Avec aussi une activité annexe, qui l'est de moins en moins : l'énergie, puisque Moulinvest fabrique aussi des granulés de bois pour le chauffage, et, tant qu'à faire, produit aussi un peu d'électricité à partir des déchets de bois des scieries. Soit en tout un chiffre d'affaires attendus pour l'exercice en cours clos fin août 2025 de 95 millions d'euros environ, réalisés à plus de 80% en France, avec 220 salariés.
Un petit groupe bien structuré
Moulinvest est une PME, très structurée toutefois avec ses cinq filiales aux métiers bien définis : tout d'abord, la scierie Moulin, la scierie Sainte-Agathe, et Technicbois Moulin produisent l'essentiel du bois pour la construction (bois de charpente et de couverture : ossatures, chevrons, bastaings, madriers, etc…), lequel contribue pour la moitié des revenus du groupe. Ensuite, France Bois Imprégnés fabrique les produits d'aménagement extérieur traités pour résister aux intempéries : coffrage et d'emballage, bardages variés, bois pour terrasses, palissades, poteaux, piquets, et ainsi de suite, majoritairement en pin mais aussi en chêne, et avec une marque à forte notoriété : Décovert. Et enfin, last but not least, Moulin Bois Energie est là avec ses granulés de bois 100% résineux, livrés éventuellement en vrac par camions souffleurs, et en sacs par camions à palettes (Moulinvest a sa propre flotte de véhicules), et sa petite centrale thermo-électrique state of the art. Ce qui ne gâte rien puisque le bois est une source d'énergie incontestablement renouvelable.

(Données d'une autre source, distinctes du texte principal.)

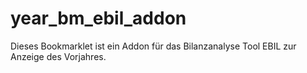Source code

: # year_bm_ebil_addon
Dieses Bookmarklet ist ein Addon für das Bilanzanalyse Tool EBIL zur Anzeige des Vorjahres.

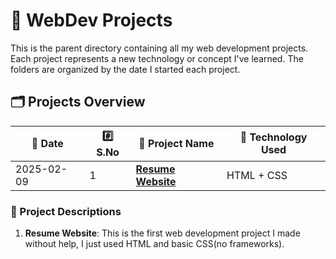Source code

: # 📁 WebDev Projects

This is the parent directory containing all my web development projects. Each project represents a new technology or concept I've learned. The folders are organized by the date I started each project.

## 🗂️ Projects Overview

| 📅 Date       | #️⃣ S.No | 📁 Project Name | 🔧 Technology Used |
|---------------|----------|-----------------|--------------------|
| 2025-02-09    | 1        | [**Resume Website**](https://github.com/asthatripathi17/webdev/tree/main/0.1%20Resume%20Website)   | HTML + CSS         |


### 📜 Project Descriptions
1. **Resume Website**: This is the first web development project I made without help, I just used HTML and basic CSS(no frameworks).


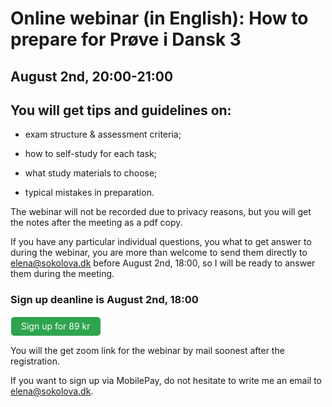 
# Online webinar (in English): How to prepare for Prøve i Dansk 3 

## August 2nd, 20:00-21:00 

## You will get tips and guidelines on:

* exam structure & assessment criteria;

* how to self-study for each task;

* what study materials to choose;

* typical mistakes in preparation. 

The webinar will not be recorded due to privacy reasons, but you will get the notes after the meeting as a pdf copy. 

If you have any particular individual questions, you what to get answer to during the webinar, you are more than welcome to send them directly to elena@sokolova.dk before August 2nd, 18:00, so I will be ready to answer them during the meeting. 


<style>
.btn {
  color: white;
  background-color: #2ea44f;
  border-color: rgba(27,31,35,.1);
  box-shadow: 0 0px 0 rgba(27,31,35,.1),inset 0 1px 0 hsla(0,0%,100%,.03);
  position: relative;
  display: inline-block;
  padding: 5px 16px;
  font-size: 14px
  font-weight: 500;
  line-height: 20px;
  white-space: nowrap;
  vertical-align: middle;
  cursor: pointer;
  border: 1px solid;
  border-radius: 6px;
  text-decoration: none;
}
</style>

### Sign up deanline is August 2nd, 18:00

<a class="btn" href="https://buy.stripe.com/14k5nIfYC7sbbw46ow"> Sign up for 89 kr </a>

You will the get zoom link for the webinar by mail soonest after the registration. 

If you want to sign up via MobilePay, do not hesitate to write me an email to elena@sokolova.dk. 

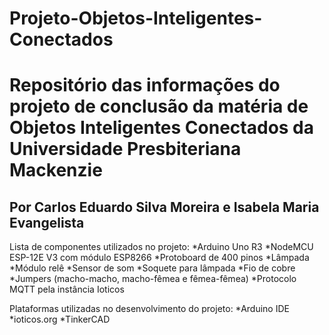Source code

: # Projeto-Objetos-Inteligentes-Conectados
Repositório das informações do projeto de conclusão da matéria de Objetos Inteligentes Conectados da Universidade Presbiteriana Mackenzie
=========================================================================================================================================

Por Carlos Eduardo Silva Moreira e Isabela Maria Evangelista
------------------------------------------------------------

Lista de componentes utilizados no projeto:
*Arduino Uno R3
*NodeMCU ESP-12E V3 com módulo ESP8266
*Protoboard de 400 pinos
*Lâmpada
*Módulo relê
*Sensor de som
*Soquete para lâmpada
*Fio de cobre
*Jumpers (macho-macho, macho-fêmea e fêmea-fêmea)
*Protocolo MQTT pela instância Ioticos

Plataformas utilizadas no desenvolvimento do projeto:
*Arduino IDE
*ioticos.org
*TinkerCAD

Bien entendu, Moulinvest est une société familiale, gérée par la quatrième génération de descendants du fondateur qui contrôlent toujours plus des 2/3 du capital. Un petit groupe développé dans la durée à partir de la Scierie Moulin démarrée en 1916, et avec quelques accélérations par moment, comme le lancement de Moulin Bois Energie en 2007, et le rachat de France Bois Imprégnés en 2013.
Des mauvais chiffres depuis deux ans…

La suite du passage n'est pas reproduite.